Dataset entries:
- - -

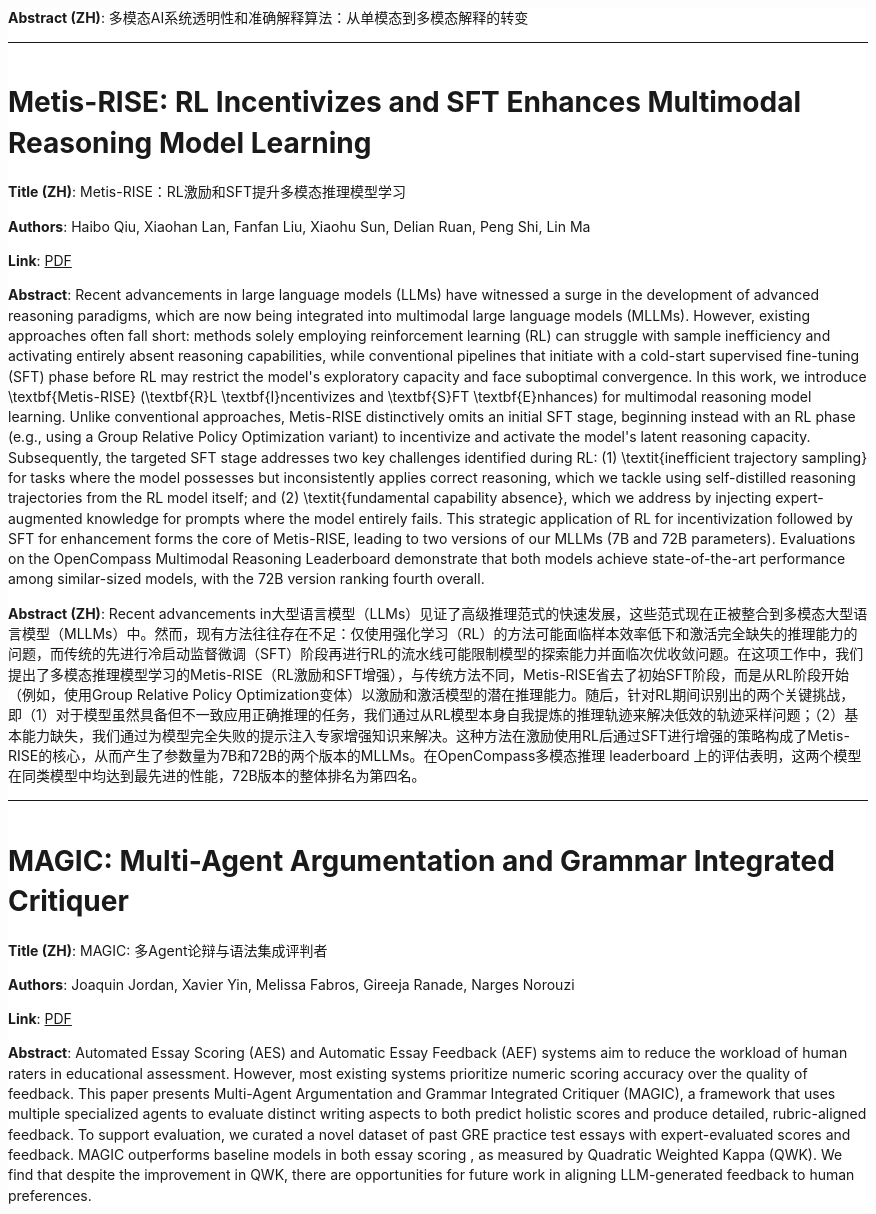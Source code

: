 **Abstract (ZH)**: 多模态AI系统透明性和准确解释算法：从单模态到多模态解释的转变 

---
# Metis-RISE: RL Incentivizes and SFT Enhances Multimodal Reasoning Model Learning 

**Title (ZH)**: Metis-RISE：RL激励和SFT提升多模态推理模型学习 

**Authors**: Haibo Qiu, Xiaohan Lan, Fanfan Liu, Xiaohu Sun, Delian Ruan, Peng Shi, Lin Ma  

**Link**: [PDF](https://arxiv.org/pdf/2506.13056)  

**Abstract**: Recent advancements in large language models (LLMs) have witnessed a surge in the development of advanced reasoning paradigms, which are now being integrated into multimodal large language models (MLLMs). However, existing approaches often fall short: methods solely employing reinforcement learning (RL) can struggle with sample inefficiency and activating entirely absent reasoning capabilities, while conventional pipelines that initiate with a cold-start supervised fine-tuning (SFT) phase before RL may restrict the model's exploratory capacity and face suboptimal convergence. In this work, we introduce \textbf{Metis-RISE} (\textbf{R}L \textbf{I}ncentivizes and \textbf{S}FT \textbf{E}nhances) for multimodal reasoning model learning. Unlike conventional approaches, Metis-RISE distinctively omits an initial SFT stage, beginning instead with an RL phase (e.g., using a Group Relative Policy Optimization variant) to incentivize and activate the model's latent reasoning capacity. Subsequently, the targeted SFT stage addresses two key challenges identified during RL: (1) \textit{inefficient trajectory sampling} for tasks where the model possesses but inconsistently applies correct reasoning, which we tackle using self-distilled reasoning trajectories from the RL model itself; and (2) \textit{fundamental capability absence}, which we address by injecting expert-augmented knowledge for prompts where the model entirely fails. This strategic application of RL for incentivization followed by SFT for enhancement forms the core of Metis-RISE, leading to two versions of our MLLMs (7B and 72B parameters). Evaluations on the OpenCompass Multimodal Reasoning Leaderboard demonstrate that both models achieve state-of-the-art performance among similar-sized models, with the 72B version ranking fourth overall. 

**Abstract (ZH)**: Recent advancements in大型语言模型（LLMs）见证了高级推理范式的快速发展，这些范式现在正被整合到多模态大型语言模型（MLLMs）中。然而，现有方法往往存在不足：仅使用强化学习（RL）的方法可能面临样本效率低下和激活完全缺失的推理能力的问题，而传统的先进行冷启动监督微调（SFT）阶段再进行RL的流水线可能限制模型的探索能力并面临次优收敛问题。在这项工作中，我们提出了多模态推理模型学习的Metis-RISE（RL激励和SFT增强），与传统方法不同，Metis-RISE省去了初始SFT阶段，而是从RL阶段开始（例如，使用Group Relative Policy Optimization变体）以激励和激活模型的潜在推理能力。随后，针对RL期间识别出的两个关键挑战，即（1）对于模型虽然具备但不一致应用正确推理的任务，我们通过从RL模型本身自我提炼的推理轨迹来解决低效的轨迹采样问题；（2）基本能力缺失，我们通过为模型完全失败的提示注入专家增强知识来解决。这种方法在激励使用RL后通过SFT进行增强的策略构成了Metis-RISE的核心，从而产生了参数量为7B和72B的两个版本的MLLMs。在OpenCompass多模态推理 leaderboard 上的评估表明，这两个模型在同类模型中均达到最先进的性能，72B版本的整体排名为第四名。 

---
# MAGIC: Multi-Agent Argumentation and Grammar Integrated Critiquer 

**Title (ZH)**: MAGIC: 多Agent论辩与语法集成评判者 

**Authors**: Joaquin Jordan, Xavier Yin, Melissa Fabros, Gireeja Ranade, Narges Norouzi  

**Link**: [PDF](https://arxiv.org/pdf/2506.13037)  

**Abstract**: Automated Essay Scoring (AES) and Automatic Essay Feedback (AEF) systems aim to reduce the workload of human raters in educational assessment. However, most existing systems prioritize numeric scoring accuracy over the quality of feedback. This paper presents Multi-Agent Argumentation and Grammar Integrated Critiquer (MAGIC), a framework that uses multiple specialized agents to evaluate distinct writing aspects to both predict holistic scores and produce detailed, rubric-aligned feedback. To support evaluation, we curated a novel dataset of past GRE practice test essays with expert-evaluated scores and feedback. MAGIC outperforms baseline models in both essay scoring , as measured by Quadratic Weighted Kappa (QWK). We find that despite the improvement in QWK, there are opportunities for future work in aligning LLM-generated feedback to human preferences.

- - -

ACTIVITY: Using the records above, select and copy every line that has the word "https".

SOLUTION BELOW:
**Link**: [PDF](https://arxiv.org/pdf/2506.13056)  
**Link**: [PDF](https://arxiv.org/pdf/2506.13037)  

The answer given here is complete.